温暖化の一因“すす粒子”―中国の排出量10年で4割減少:海洋研究開発機構/神戸大学/国立環境研究所

(2020年6月5日発表)

 (国)海洋研究開発機構と神戸大学、(国)国立環境研究所の研究グループは6月5日、化石燃料などの不完全燃焼によって中国で大気中に排出されたすす粒子「ブラックカーボン(BC)」が過去10年間に4割減少していると発表した。温暖化の一因となるBC排出量の30%は中国由来とされるため、中国の排出量増加を前提に気候変動に関する政府間パネル(IPCC)が2021年に公表する報告書も次の第7次報告書では修正が必要になるとしている。

 BC排出量はこれまで化石燃料の消費量など社会経済的な統計に基づいて推計されているが、その精度を表す統計学上の指標である不確かさの幅が中央値の0.5~2倍にも及んでいた。そのため中国の排出量については、増加しているのか、減少しているのか、定まった見解がなかった。
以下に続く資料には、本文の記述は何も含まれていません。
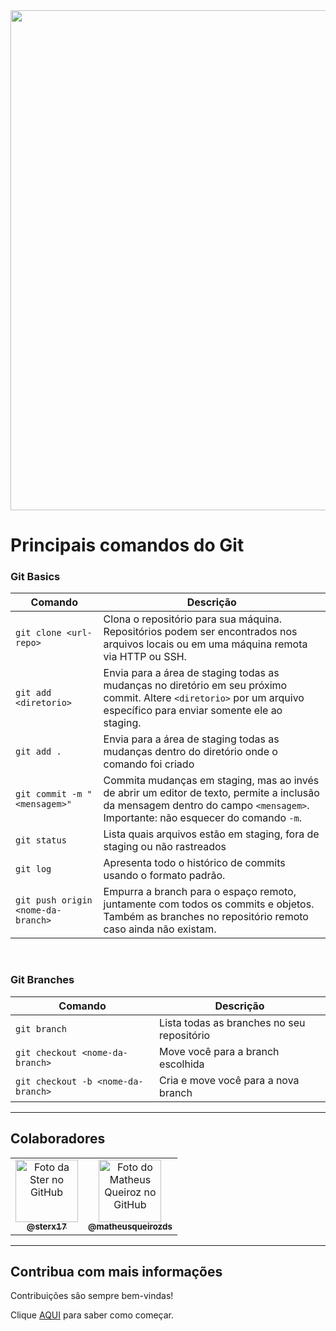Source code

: <div align=center>
  <img src="https://terminalroot.com.br/assets/img/cursos/git.jpg" width=800px min-width=320px>
</div>
  

# Principais comandos do Git

### Git Basics

| Comando                | Descrição                                                                                                                              |
| ---------------------- | -------------------------------------------------------------------------------------------------------------------------------------- |
| `git clone <url-repo>` | Clona o repositório para sua máquina. Repositórios podem ser encontrados nos arquivos locais ou em uma máquina remota via HTTP ou SSH. |
| `git add <diretorio>` | Envia para a área de staging todas as mudanças no diretório em seu próximo commit. Altere `<diretorio>` por um arquivo específico para enviar somente ele ao staging. |
| `git add .` | Envia para a área de staging todas as mudanças dentro do diretório onde o comando foi criado |
| `git commit -m "<mensagem>"` | Commita mudanças em staging, mas ao invés de abrir um editor de texto, permite a inclusão da mensagem dentro do campo `<mensagem>`. Importante: não esquecer do comando `-m`. |
| `git status` | Lista quais arquivos estão em staging, fora de staging ou não rastreados |
| `git log` | Apresenta todo o histórico de commits usando o formato padrão. |
| `git push origin <nome-da-branch>` | Empurra a branch para o espaço remoto, juntamente com todos os commits e objetos. Também as branches no repositório remoto caso ainda não existam. |

<br>

### Git Branches

| Comando      | Descrição                                  |
| ------------ | ------------------------------------------ |
| `git branch` | Lista todas as branches no seu repositório |
| `git checkout <nome-da-branch>` | Move você para a branch escolhida |
| `git checkout -b <nome-da-branch>` | Cria e move você para a nova branch |

---

## Colaboradores

<table>
  <tr>
    <td align="center">
      <a href="https://github.com/sterx17">
        <img src="https://avatars.githubusercontent.com/u/71826255?v=4" width="100px;" alt="Foto da Ster no GitHub"/><br>
        <sub>
          <b>@sterx17</b>
        </sub>
      </a>
    </td>
     <td align="center">
      <a href="https://github.com/matheusqueirozds">
        <img src="https://avatars.githubusercontent.com/u/70871620?v=4" width="100px;" alt="Foto do Matheus Queiroz no GitHub"/><br>
        <sub>
          <b>@matheusqueirozds</b>
        </sub>
      </a>
    </td>
  </tr>
</table>

---

## Contribua com mais informações
Contribuições são sempre bem-vindas!

Clique [AQUI](contribuindo.md) para saber como começar.
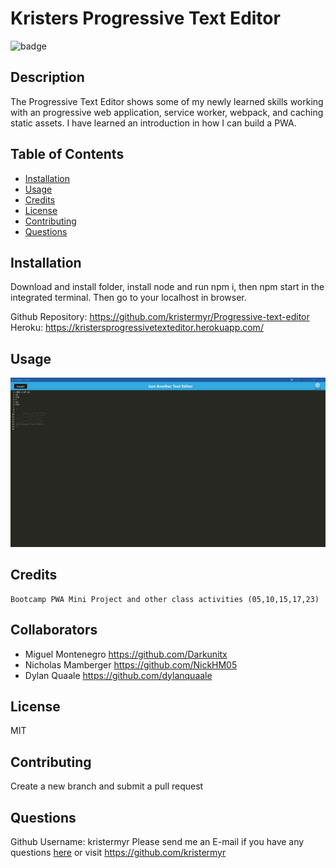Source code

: # Kristers Progressive Text Editor
  ![badge](https://img.shields.io/badge/license-MIT-green.svg)    

  
  ## Description
  The Progressive Text Editor shows some of my newly learned skills working with an progressive web application, service worker, webpack, and caching static assets. I have learned an introduction in how I can build a PWA.
  
  ## Table of Contents
  * [Installation](#installation)
  * [Usage](#usage)
  * [Credits](#credits)
  * [License](#license)
  * [Contributing](#contributing)
  * [Questions](#questions)

  ## Installation
  Download and install folder, install node and run npm i, then npm start in the integrated terminal. Then go to your localhost in browser.

  Github Repository: https://github.com/kristermyr/Progressive-text-editor
  Heroku: https://kristersprogressivetexteditor.herokuapp.com/

  ## Usage
  ![](./assets/images/screenshot.jpg)
  

  ## Credits
    Bootcamp PWA Mini Project and other class activities (05,10,15,17,23)

  ## Collaborators
 * Miguel Montenegro https://github.com/Darkunitx
 * Nicholas Mamberger https://github.com/NickHM05
 * Dylan Quaale https://github.com/dylanquaale

  ## License
  MIT

  ## Contributing
  Create a new branch and submit a pull request

  ## Questions
  Github Username: kristermyr
  Please send me an E-mail if you have any questions [here](mailto:krister90@gmail.com) or visit https://github.com/kristermyr

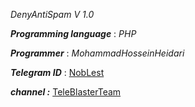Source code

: 
*DenyAntiSpam  V 1.0*

***Programming language*** : _PHP_

***Programmer*** : _MohammadHosseinHeidari_


***Telegram ID*** : [NobLest](http://telegram.me/NobLest)

***channel :*** [TeleBlasterTeam](https://telegram.me/powerfulteam)

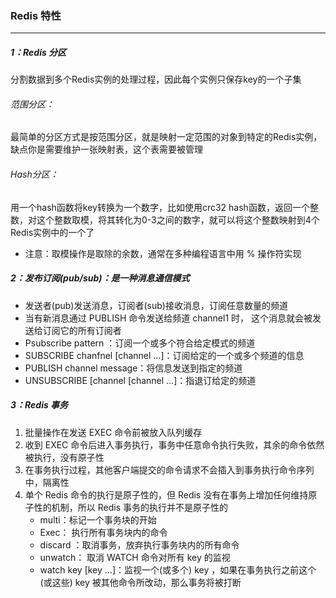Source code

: ### Redis 特性

------

##### 1：Redis 分区

分割数据到多个Redis实例的处理过程，因此每个实例只保存key的一个子集

###### 范围分区：

最简单的分区方式是按范围分区，就是映射一定范围的对象到特定的Redis实例，缺点你是需要维护一张映射表，这个表需要被管理

###### Hash分区：

用一个hash函数将key转换为一个数字，比如使用crc32 hash函数，返回一个整数，对这个整数取模，将其转化为0-3之间的数字，就可以将这个整数映射到4个Redis实例中的一个了

- 注意：取模操作是取除的余数，通常在多种编程语言中用  % 操作符实现

##### 2：发布订阅(pub/sub)：是一种消息通信模式

- 发送者(pub)发送消息，订阅者(sub)接收消息，订阅任意数量的频道
- 当有新消息通过 PUBLISH 命令发送给频道 channel1 时， 这个消息就会被发送给订阅它的所有订阅者
- Psubscribe pattern ：订阅一个或多个符合给定模式的频道
- SUBSCRIBE chanfnel [channel ...]：订阅给定的一个或多个频道的信息
- PUBLISH channel message：将信息发送到指定的频道
- UNSUBSCRIBE [channel [channel ...]：指退订给定的频道

##### 3：Redis 事务

1. 批量操作在发送 EXEC 命令前被放入队列缓存
2. 收到 EXEC 命令后进入事务执行，事务中任意命令执行失败，其余的命令依然被执行，没有原子性
3. 在事务执行过程，其他客户端提交的命令请求不会插入到事务执行命令序列中，隔离性
4. 单个 Redis 命令的执行是原子性的，但 Redis 没有在事务上增加任何维持原子性的机制，所以 Redis 事务的执行并不是原子性的 
   - multi：标记一个事务块的开始
   - Exec： 执行所有事务块内的命令
   - discard ：取消事务，放弃执行事务块内的所有命令
   - unwatch： 取消 WATCH 命令对所有 key 的监视
   - watch key [key ...]：监视一个(或多个) key ，如果在事务执行之前这个(或这些) key 被其他命令所改动，那么事务将被打断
 そこで研究グループは、中国から偏西風に乗って汚染大気が到達しやすい長崎県福江島(ふくえじま)で大気中のBC濃度を2009年から10年以上にわたって継続観測、その推移から中国の排出量の変化を推定した。信頼性の高い2種類の計測器の測定値を統合するとともに、数値シミュレーションを併用して年ごとの気象変動の影響を取り除くようにした。その結果、中国からのBC排出量の不確かさを±27%にまで絞り込むことに成功、最近10年間で4割も減少していることを突き止めた。

 今回の結果について、研究グループは「中国でのPM2.5削減政策に伴って、その一成分であるBC排出も抑制されたため」とみている。ただ、北極方面に運ばれるBCの起源地域である中国東北部での排出量減少は鈍く、冬季だけ見るとむしろ増加傾向にあったという。そのため温暖化の傾向が顕著な北極域への影響については、今後もその推移を注視する必要があるとしている。